Gazprom customers with long-term contracts now have the right to demand lower prices if they’re paying more than West European customers with competitive markets.
The Russian supplier has also agreed to a number of other conditions, including a waiver of any compensation for the cancellation of the South Stream project. The pipeline, which was supposed to carry gas from Russia to Austria via Bulgaria, Hungary and Slovenia, died a painful death in 2014 after the EU interfered to scupper construction deals.
In addition, Gazprom has agreed to eight years of close supervision by the EU, which will arbitrate any disputes. Vestager and her successors can fine the company up to 10 percent of its global revenue if it violates the settlement terms.
If Gazprom intended to monopolize the gas markets in Eastern and Central Europe, that goal is now out of reach.

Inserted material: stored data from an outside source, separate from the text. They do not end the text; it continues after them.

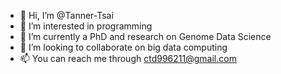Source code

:- 👋 Hi, I’m @Tanner-Tsai
- 👀 I’m interested in programming
- 🌱 I’m currently a PhD and research on Genome Data Science
- 💞️ I’m looking to collaborate on big data computing
- 📫 You can reach me through ctd996211@gmail.com

<!---
Tanner-Tsai/Tanner-Tsai is a ✨ special ✨ repository because its `README.md` (this file) appears on your GitHub profile.
You can click the Preview link to take a look at your changes.
--->
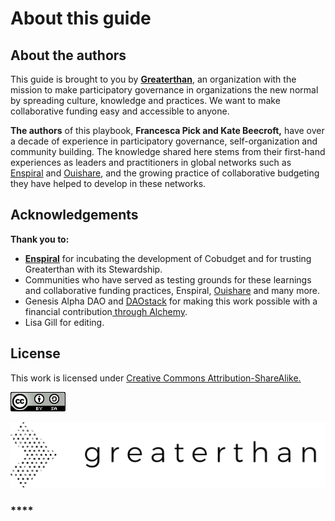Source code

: # About this guide

## **About the authors**

This guide is brought to you by [**Greaterthan**](http://greaterthan.works), an organization with the mission to make participatory governance in organizations the new normal by spreading culture, knowledge and practices. We want to make collaborative funding easy and accessible to anyone.

**The authors** of this playbook, **Francesca Pick and Kate Beecroft,** have over a decade of experience in participatory governance, self-organization and community building. The knowledge shared here stems from their first-hand experiences as leaders and practitioners in global networks such as [Enspiral](https://enspiral.com/) and [Ouishare](https://www.ouishare.net/), and the growing practice of collaborative budgeting they have helped to develop in these networks.

## Acknowledgements

**Thank you to:**

* [**Enspiral**](https://enspiral.com/) for incubating the development of Cobudget and for trusting Greaterthan with its Stewardship. 
* Communities who have served as testing grounds for these learnings and collaborative funding practices, Enspiral, [Ouishare](https://www.ouishare.net/) and many more. 
* Genesis Alpha DAO and [DAOstack](http://daostack.io) for making this work possible with a financial contribution[ through Alchemy](https://alchemy.daostack.io/dao/0xa3f5411cfc9eee0dd108bf0d07433b6dd99037f1/proposal/0xf4ff20c180a8f3e6e82c925484b1ff91d5c83041b362b3ae96274d7f712e6865). 
* Lisa Gill for editing. 

## License

This work is licensed under [Creative Commons Attribution-ShareAlike.](https://creativecommons.org/licenses/by-sa/4.0/)

![](../.gitbook/assets/image%20%282%29.png)



![](../.gitbook/assets/logo-horizontal_b.png)

### \*\*\*\*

Eastern European countries are looking for new sources of natural gas. Poland and Lithuania, for example, are capable of receiving liquefied natural gas from the U.S. and other countries should Gazprom decide to cut supplies. With the settlement, that eventuality would be the only good reason for them to use the alternative supplies. Gazprom won’t be able to set higher prices than those established by market forces in Germany or Italy, where Russia is just one of several providers of natural gas.

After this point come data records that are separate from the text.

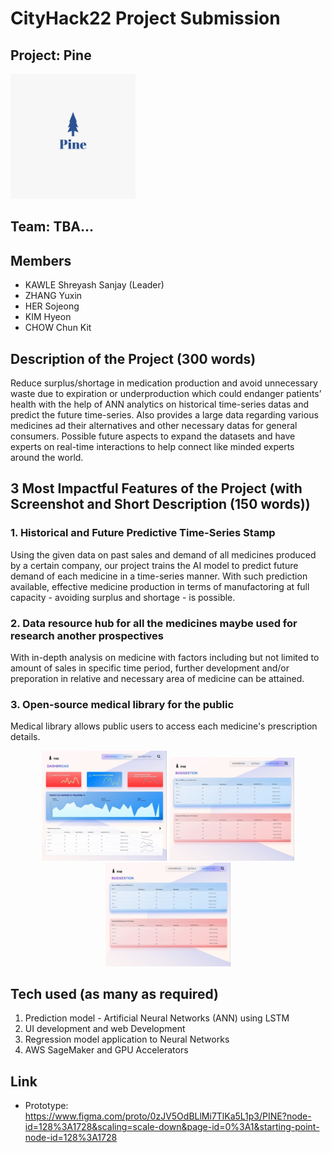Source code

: # CityHack22 Project Submission
## Project: Pine
<img src="logo1.jpeg" width="200" alt="project_logo"/>

## Team: TBA…
## Members
- KAWLE Shreyash Sanjay (Leader)
- ZHANG Yuxin 
- HER Sojeong
- KIM Hyeon
- CHOW Chun Kit

## Description of the Project (300 words)
Reduce surplus/shortage in medication production and avoid unnecessary waste due to expiration or underproduction which could endanger patients’ health with the help of ANN analytics on historical time-series datas and predict the future time-series. Also provides a large data regarding various medicines ad their alternatives and other necessary datas for general consumers. Possible future aspects to expand the datasets and have experts on real-time interactions to help connect like minded experts around the world. 

## 3 Most Impactful Features of the Project (with Screenshot and Short Description (150 words))
### 1. Historical and Future Predictive Time-Series Stamp<br />
  Using the given data on past sales and demand of all medicines produced by a certain company, our project trains the AI model to predict future demand of each medicine in a time-series manner. With such prediction available, effective medicine production in terms of manufactoring at full capacity - avoiding surplus and shortage - is possible. 
### 2. Data resource hub for all the medicines maybe used for research another prospectives<br />
  With in-depth analysis on medicine with factors including but not limited to amount of sales in specific time period, further development and/or preporation in relative and necessary area of medicine can be attained.
### 3. Open-source medical library for the public<br />
  Medical library allows public users to access each medicine's prescription details. <br />
<center><img src="screenshot_1.jpeg" width="200" alt="screenshot_1"/> <img src="screenshot_3.jpeg" width="200" alt="screenshot_2"/><img src="screenshot_3.jpeg" width="200" alt="screenshot_3"/></center>

## Tech used (as many as required)
1. Prediction model - Artificial Neural Networks (ANN) using LSTM 
2. UI development and web Development 
3. Regression model application to Neural Networks
4. AWS SageMaker and GPU Accelerators 

## Link
- Prototype: https://www.figma.com/proto/0zJV5OdBLlMi7TlKa5L1p3/PINE?node-id=128%3A1728&scaling=scale-down&page-id=0%3A1&starting-point-node-id=128%3A1728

Theoretically, Gazprom could have a path toward a monopoly. Other sources -- primarily Dutch and Norwegian -- are beginning to succumb to a natural decline. But before Russia takes over on any serious scale, more resources could come online. Gas fields have been discovered in the Mediterranean. Any return to stability in the Middle East could contribute to Europe’s energy mix. The U.S. could, in time, provide cheaper LNG. Even today, energy from the U.S. is just 20 percent more expensive than Russian pipeline gas -- not enough of a differential for Gazprom to feel safe in the medium term.
At the same time, renewable energy sources, which generated a record 30 percent of EU electricity in 2017 (compared with 20 percent from gas), are bound to gain importance.

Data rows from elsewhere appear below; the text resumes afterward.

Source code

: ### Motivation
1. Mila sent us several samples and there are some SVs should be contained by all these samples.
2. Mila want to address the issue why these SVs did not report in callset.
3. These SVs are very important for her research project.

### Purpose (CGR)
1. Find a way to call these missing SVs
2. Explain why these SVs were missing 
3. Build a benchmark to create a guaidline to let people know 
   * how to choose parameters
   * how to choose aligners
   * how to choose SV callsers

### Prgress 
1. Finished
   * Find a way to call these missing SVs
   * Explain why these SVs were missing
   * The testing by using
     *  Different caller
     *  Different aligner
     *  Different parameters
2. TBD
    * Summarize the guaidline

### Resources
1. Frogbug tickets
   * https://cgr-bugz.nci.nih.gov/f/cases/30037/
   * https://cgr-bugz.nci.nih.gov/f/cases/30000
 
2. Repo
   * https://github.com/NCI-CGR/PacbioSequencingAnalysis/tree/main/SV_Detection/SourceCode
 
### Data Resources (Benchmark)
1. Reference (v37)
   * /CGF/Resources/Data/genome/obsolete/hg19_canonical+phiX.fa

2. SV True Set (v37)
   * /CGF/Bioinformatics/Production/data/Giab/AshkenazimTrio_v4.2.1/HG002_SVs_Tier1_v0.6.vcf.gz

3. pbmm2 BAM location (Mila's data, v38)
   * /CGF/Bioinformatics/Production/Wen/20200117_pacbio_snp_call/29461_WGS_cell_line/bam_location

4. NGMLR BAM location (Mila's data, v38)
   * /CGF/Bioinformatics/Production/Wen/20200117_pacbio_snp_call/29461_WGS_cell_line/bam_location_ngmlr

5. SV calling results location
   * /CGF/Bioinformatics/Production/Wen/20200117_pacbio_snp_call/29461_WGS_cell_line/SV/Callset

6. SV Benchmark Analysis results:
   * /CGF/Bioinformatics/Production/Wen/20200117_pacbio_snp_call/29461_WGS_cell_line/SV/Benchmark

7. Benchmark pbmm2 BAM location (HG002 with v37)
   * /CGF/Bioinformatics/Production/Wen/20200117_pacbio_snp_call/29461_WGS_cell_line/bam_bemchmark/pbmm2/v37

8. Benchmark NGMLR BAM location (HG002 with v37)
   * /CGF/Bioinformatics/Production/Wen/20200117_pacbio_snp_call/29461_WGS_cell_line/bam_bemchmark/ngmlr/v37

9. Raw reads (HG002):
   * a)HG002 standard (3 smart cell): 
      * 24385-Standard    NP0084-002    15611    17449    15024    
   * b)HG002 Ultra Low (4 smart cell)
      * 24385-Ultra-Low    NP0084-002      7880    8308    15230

Gazprom’s situation is precarious: At any point, it could need its European customers more than they need it. The company’s executives understand they face a competitive and politically difficult environment in Europe. That requires them to play nice and offer prices that are difficult to undercut. It also makes supply disruptions highly unlikely, even for geopolitical reasons.
Then there are internal Russian politics. In 2017, Gazprom paid about 2.2 trillion rubles ($35.7 billion) in taxes, almost 2.3 percent of Russia’s gross domestic product. It’s also a major source of wealth for some of President Vladimir Putin’s close associates, who profit from infrastructure contracts. This cash cow’s viability depends on its ability to supply as much gas as possible to the European market, which accounted for more than 57 percent of revenue last year.
The EU has used this leverage intelligently to level the playing field. The settlement is arguably a bigger victory for Vestager than the fines on U.S. tech companies, which haven’t made dramatic changes to their practices and are suing the EU to reverse the rulings.
The settlement also provides evidence that it might make sense for both Germany and Russia to let the EU regulate Nord Stream 2, the pipeline into Germany that Gazprom has started building even though it lacks some necessary permits from Denmark and Sweden. The two countries have been reluctant to allow this because it would mean slow negotiations and potentially some tough conditions, especially concerning access to the pipeline for other suppliers, as well as curbs on Gazprom ownership. But the end result would likely work for everyone, except perhaps the U.S., which opposes Nord Stream 2 for both political and commercial reasons.